The invention relates to a testing technology of pile foundation quality, in particular to a foundation structure dynamic measuring instrument for synchronously correcting asynchronously acquired signals.

(II) background of the invention

With the increase of high-rise buildings, bridges and large civil engineering, pile foundations are widely applied. Due to the influence of geological conditions and construction processes, the pile foundation sometimes has defects of breakage, unevenness and the like, so that the load capacity of the pile is reduced. Therefore, these piles cannot withstand a large load from a high-rise building and a bridge, so that some accidents, such as inclination and collapse of the building or the bridge, occur. In order to ensure the engineering quality, the pile foundation needs to be detected.

The traditional pile foundation quality detection methods mainly comprise a coring method, an ultrasonic method, a ray method and the like, and with the continuous improvement of fluctuation theories, vibration engineering, signal analysis technologies, electronic technologies and microprocessor technologies, the vibration method and the fluctuation method dynamic detection technologies are rapidly developed and widely applied, wherein the methods are divided into a high-strain detection method and a low-strain detection method.
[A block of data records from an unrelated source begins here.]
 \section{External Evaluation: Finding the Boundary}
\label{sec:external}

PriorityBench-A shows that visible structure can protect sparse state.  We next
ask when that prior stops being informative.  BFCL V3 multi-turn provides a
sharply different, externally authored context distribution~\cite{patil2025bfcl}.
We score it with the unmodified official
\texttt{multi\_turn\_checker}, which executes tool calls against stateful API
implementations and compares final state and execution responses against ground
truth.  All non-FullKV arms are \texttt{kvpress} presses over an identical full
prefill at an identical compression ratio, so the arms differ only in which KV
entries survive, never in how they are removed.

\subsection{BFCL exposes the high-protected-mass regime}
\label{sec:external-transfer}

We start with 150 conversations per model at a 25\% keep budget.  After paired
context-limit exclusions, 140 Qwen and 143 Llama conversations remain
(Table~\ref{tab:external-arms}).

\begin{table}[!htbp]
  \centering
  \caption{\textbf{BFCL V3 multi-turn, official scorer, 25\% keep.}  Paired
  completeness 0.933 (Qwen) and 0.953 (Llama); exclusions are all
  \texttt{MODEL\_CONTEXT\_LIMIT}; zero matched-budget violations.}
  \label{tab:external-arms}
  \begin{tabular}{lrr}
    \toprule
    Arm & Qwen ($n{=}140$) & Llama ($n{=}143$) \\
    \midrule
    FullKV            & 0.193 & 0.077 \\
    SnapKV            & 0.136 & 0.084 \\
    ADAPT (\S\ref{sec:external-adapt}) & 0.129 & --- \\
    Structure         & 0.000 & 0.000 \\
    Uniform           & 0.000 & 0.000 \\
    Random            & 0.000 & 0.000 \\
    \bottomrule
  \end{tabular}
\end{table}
In the existing pile structure quality detection, whether the high strain detection method or the low strain detection method is implemented by hammering a pile foundation, acquiring time-course curves of axial strain of a representative pile body section and pile body motion acceleration of a pile top accessory, capturing motion speed and stress strain generated in the propagation process of stress waves by a sensor and converting the motion speed and the stress strain into electric signals, converting the electric signals into digital signals by a processing circuit and submitting the digital signals to a special detection instrument, processing the signals into an F-v diagram, and analyzing curve waveforms in the diagram to judge the quality of the pile foundation.
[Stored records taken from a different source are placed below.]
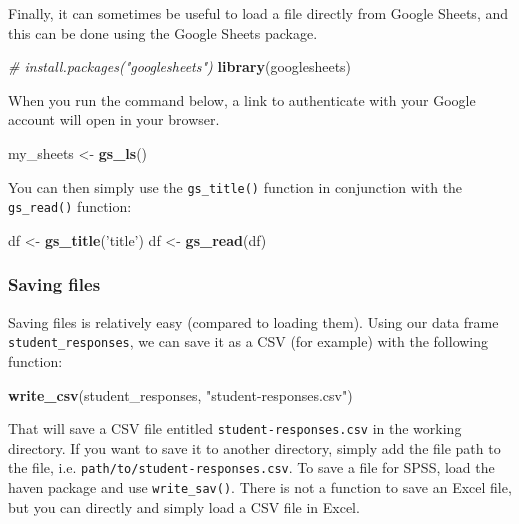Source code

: \documentclass[]{article}
\newenvironment{Shaded}{\begin{snugshade}}{\end{snugshade}}
\newcommand{\KeywordTok}[1]{\textcolor[rgb]{0.13,0.29,0.53}{\textbf{#1}}}
\newcommand{\StringTok}[1]{\textcolor[rgb]{0.31,0.60,0.02}{#1}}
\newcommand{\CommentTok}[1]{\textcolor[rgb]{0.56,0.35,0.01}{\textit{#1}}}
\newcommand{\NormalTok}[1]{#1}
\begin{document}
Finally, it can sometimes be useful to load a file directly from Google
Sheets, and this can be done using the Google Sheets package.

\begin{Shaded}
\begin{Highlighting}[]
\CommentTok{# install.packages("googlesheets")}
\KeywordTok{library}\NormalTok{(googlesheets)}
\end{Highlighting}
\end{Shaded}

When you run the command below, a link to authenticate with your Google
account will open in your browser.

\begin{Shaded}
\begin{Highlighting}[]
\NormalTok{my_sheets <-}\StringTok{ }\KeywordTok{gs_ls}\NormalTok{()}
\end{Highlighting}
\end{Shaded}

You can then simply use the \texttt{gs\_title()} function in conjunction
with the \texttt{gs\_read()} function:

\begin{Shaded}
\begin{Highlighting}[]
\NormalTok{df <-}\StringTok{ }\KeywordTok{gs_title}\NormalTok{(}\StringTok{'title'}\NormalTok{)}
\NormalTok{df <-}\StringTok{ }\KeywordTok{gs_read}\NormalTok{(df)}
\end{Highlighting}
\end{Shaded}

\subsubsection{Saving files}\label{saving-files}

Saving files is relatively easy (compared to loading them). Using our
data frame \texttt{student\_responses}, we can save it as a CSV (for
example) with the following function:

\begin{Shaded}
\begin{Highlighting}[]
\KeywordTok{write_csv}\NormalTok{(student_responses, }\StringTok{"student-responses.csv"}\NormalTok{)}
\end{Highlighting}
\end{Shaded}

That will save a CSV file entitled \texttt{student-responses.csv} in the
working directory. If you want to save it to another directory, simply
add the file path to the file, i.e.
\texttt{path/to/student-responses.csv}. To save a file for SPSS, load
the haven package and use \texttt{write\_sav()}. There is not a function
to save an Excel file, but you can directly and simply load a CSV file
in Excel.
\end{document}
In order to reduce the influence of eccentric hammering which may occur, two strain sensors and two acceleration sensors must be installed during the test, and the four paths of electric signals must be subjected to A/D conversion simultaneously. This requires four a/D converters to operate simultaneously, and a dedicated test instrument to process and map four digital signals simultaneously, which is expensive and complicated.
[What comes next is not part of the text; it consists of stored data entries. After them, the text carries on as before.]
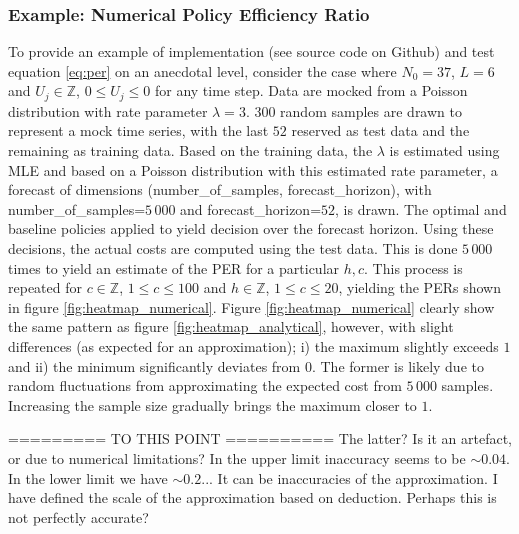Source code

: \documentclass[a4paper,12pt]{article}
\begin{document}
	
	
	
	
	
	\subsubsection{Example: Numerical Policy Efficiency Ratio}
	To provide an example of implementation (see source code on Github) and test equation \eqref{eq:per} on an anecdotal level, consider the case where $N_0=37$, $L =6$ and $U_j\in \mathbb{Z}$, $0\leq U_j\leq 0$ for any time step. Data are mocked from a Poisson distribution with rate parameter $\lambda =3$. $300$ random samples are drawn to represent a mock time series, with the last $52$ reserved as test data and the remaining as training data. Based on the training data, the $\lambda$ is estimated using MLE and based on a Poisson distribution with this estimated rate parameter, a forecast of dimensions (number\_of\_samples, forecast\_horizon), with number\_of\_samples=$5\,000$ and forecast\_horizon=$52$, is drawn. The optimal and baseline policies applied to yield decision over the forecast horizon. Using these decisions, the actual costs are computed using the test data. This is done $5\,000$ times to yield an estimate of the PER for a particular $h,c$. This process is repeated for $c\in \mathbb{Z}$, $1\leq c\leq 100$ and $h\in \mathbb{Z}$, $1\leq c\leq 20$, yielding the PERs shown in figure \ref{fig:heatmap_numerical}. Figure \ref{fig:heatmap_numerical} clearly show the same pattern as figure \ref{fig:heatmap_analytical}, however, with slight differences (as expected for an approximation); i) the maximum slightly exceeds $1$ and ii) the minimum significantly deviates from $0$. The former is likely due to random fluctuations from approximating the expected cost from $5\, 000$ samples. Increasing the sample size gradually brings the maximum closer to $1$. 
	
	========= TO THIS POINT ==========
	{\color{red} The latter? Is it an artefact, or due to numerical limitations? In the upper limit inaccuracy seems to be $\sim 0.04$. In the lower limit we have $\sim 0.2$... It can be inaccuracies of the approximation. I have defined the scale of the approximation based on deduction. Perhaps this is not perfectly accurate?}
	
\end{document}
Disclosure of the invention

In order to overcome the defects of complex structure and high cost of the conventional infrastructure dynamic measuring instrument, the invention provides the infrastructure dynamic measuring instrument for asynchronously collecting signals and synchronously correcting, which has a simple circuit structure and low cost.

The technical scheme adopted by the invention for solving the technical problems is as follows:

a dynamic measuring instrument of foundation structure for asynchronous signal acquisition and synchronous correction comprises two force sensors and two acceleration sensors, wherein the two force sensors and the two acceleration sensors are symmetrically arranged at two sides of a pile body below the pile top of a pile foundation to be measured, each sensor is connected to an AD amplifier through an amplifying circuit, the output of the amplifier is in communication connection with a microprocessor through an A/D converter, a pile foundation testing module for analyzing the quality of the pile foundation according to the signals of each sensor is arranged in the microprocessor, the dynamic measuring instrument of foundation structure for asynchronous signal acquisition further comprises a selection control circuit for setting up selection channels of four sensors, the input end of the selection control circuit is respectively connected with the output of four AD amplifiers, the output of the selection control circuit is connected with a parallel interface of the microprocessor through an A/D converter, the microprocessor also comprises an asynchronous sampling control module for controlling four-path signal asynchronous sampling, and an asynchronous fitting module for performing curve fitting on the four groups of collected sensor signals, wherein the asynchronous sampling control module is connected with a line switch of the selection control circuit, the input end of the asynchronous fitting module is connected with a parallel interface of the microprocessor, and the output end of the asynchronous fitting module is connected with the pile foundation testing module.

Furthermore, the asynchronous sampling control module is used for setting the sampling width to t_oWith a period of 4t_o，0-t_oMeasuring the first signal at a time t_o-2t_oMeasuring the second path of signal at a time, 2t_o-3t_oMeasuring the third signal at a time, 3t_o-4t_oAnd measuring the fourth path of signals at the moment.

And the asynchronous fitting module is used for respectively fitting four paths of signals in the asynchronous acquisition, and adopting a three-point defined parabolic method to obtain any continuous three points in the signal sequence to fit a section of parabolic curve section.

The working principle of the invention is as follows: the asynchronous data acquisition synchronous correction technology only utilizes one A/D converter to carry out A/D conversion, simultaneously utilizes a parallel interface of a PC to carry out data acquisition, and utilizes a microprocessor to restore four paths of data, thereby being convenient, rapid and lower in cost.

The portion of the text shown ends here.